Tree roots growing into a home’s plumbing system is a common problem faced by homeowners. Trees obtain nutrients by sending out feeder roots that can be twice as long as the tree canopy’s diameter. These roots are attracted to any water and organic waste seeping out of any cracks in a home’s sewer lines. Once they intrude into the pipe, homeowners can be in for a long and expensive ordeal.
What types of pipes are vulnerable?
The types of pipes commonly used for home plumbing systems are all vulnerable to tree roots to differing degrees. Many older homes built prior to the 1980s have extremely vulnerable plumbing systems that use something called Orangeburg pipe, which is composed of wood fibers bound with an adhesive that is water-resistant and has been infused with liquefied coal tar pitch. Homes that use clay pipes with mortar-filled joints or concrete pipes are not as vulnerable but are still considered high risk. Most modern plumbing systems use tightly sealed pipes made of PVC or other types of plastic that aren’t as vulnerable to tree roots as older clay pipes.
How do I know if tree roots have damaged my plumbing?
One of the first signs that tree roots have invaded your plumbing is slow drainage from your sinks and bathtub. As the roots grow through the pipes, they create an obstruction that grows by collecting grease and other debris flowing through the pipe. Eventually, the pipe will be completely blocked, which could result in a nasty sewage backup in your home.
Other common signs of tree roots in your plumbing system include a gurgling noise whenever the toilet is flushed, bad smells coming from your sink or toilet, or a tree in your yard that looks unusually lush or green all of a sudden. A sinkhole in your lawn is a serious warning sign, often indicated by large puddles of water or mud and noticeable depressions in the landscape. A sinkhole indicates an advanced sewer line problem that could put the foundation of your home at risk.
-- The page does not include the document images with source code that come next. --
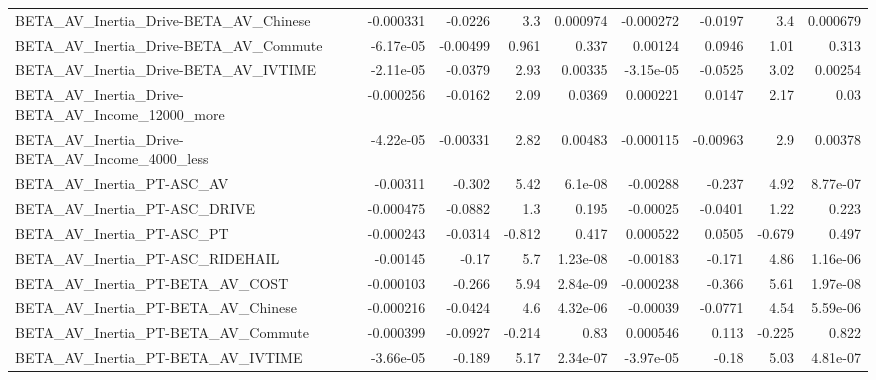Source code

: \begin{tabular}{lrrrrrrrr}
BETA\_AV\_Inertia\_Drive-BETA\_AV\_Chinese              &   -0.000331 &      -0.0226 &      3.3 & 0.000974 &  -0.000272 &     -0.0197 &          3.4 &      0.000679 \\
BETA\_AV\_Inertia\_Drive-BETA\_AV\_Commute              &   -6.17e-05 &     -0.00499 &    0.961 &    0.337 &    0.00124 &      0.0946 &         1.01 &         0.313 \\
BETA\_AV\_Inertia\_Drive-BETA\_AV\_IVTIME               &   -2.11e-05 &      -0.0379 &     2.93 &  0.00335 &  -3.15e-05 &     -0.0525 &         3.02 &       0.00254 \\
BETA\_AV\_Inertia\_Drive-BETA\_AV\_Income\_12000\_more    &   -0.000256 &      -0.0162 &     2.09 &   0.0369 &   0.000221 &      0.0147 &         2.17 &          0.03 \\
BETA\_AV\_Inertia\_Drive-BETA\_AV\_Income\_4000\_less     &   -4.22e-05 &     -0.00331 &     2.82 &  0.00483 &  -0.000115 &    -0.00963 &          2.9 &       0.00378 \\
BETA\_AV\_Inertia\_PT-ASC\_AV                          &    -0.00311 &       -0.302 &     5.42 &  6.1e-08 &   -0.00288 &      -0.237 &         4.92 &      8.77e-07 \\
BETA\_AV\_Inertia\_PT-ASC\_DRIVE                       &   -0.000475 &      -0.0882 &      1.3 &    0.195 &   -0.00025 &     -0.0401 &         1.22 &         0.223 \\
BETA\_AV\_Inertia\_PT-ASC\_PT                          &   -0.000243 &      -0.0314 &   -0.812 &    0.417 &   0.000522 &      0.0505 &       -0.679 &         0.497 \\
BETA\_AV\_Inertia\_PT-ASC\_RIDEHAIL                    &    -0.00145 &        -0.17 &      5.7 & 1.23e-08 &   -0.00183 &      -0.171 &         4.86 &      1.16e-06 \\
BETA\_AV\_Inertia\_PT-BETA\_AV\_COST                    &   -0.000103 &       -0.266 &     5.94 & 2.84e-09 &  -0.000238 &      -0.366 &         5.61 &      1.97e-08 \\
BETA\_AV\_Inertia\_PT-BETA\_AV\_Chinese                 &   -0.000216 &      -0.0424 &      4.6 & 4.32e-06 &   -0.00039 &     -0.0771 &         4.54 &      5.59e-06 \\
BETA\_AV\_Inertia\_PT-BETA\_AV\_Commute                 &   -0.000399 &      -0.0927 &   -0.214 &     0.83 &   0.000546 &       0.113 &       -0.225 &         0.822 \\
BETA\_AV\_Inertia\_PT-BETA\_AV\_IVTIME                  &   -3.66e-05 &       -0.189 &     5.17 & 2.34e-07 &  -3.97e-05 &       -0.18 &         5.03 &      4.81e-07 \\

\end{tabular}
How can I prevent these problems?
Active prevention is the best way to avoid sewer line problems resulting from tree roots. Every other year, have your plumbing system inspected by a licensed plumber using micro-video technology. They will visually inspect the entire interior length of the pipe for damage or evidence of tree root invasion. If signs are found, clearing and cleaning the pipes will prevent further root growth.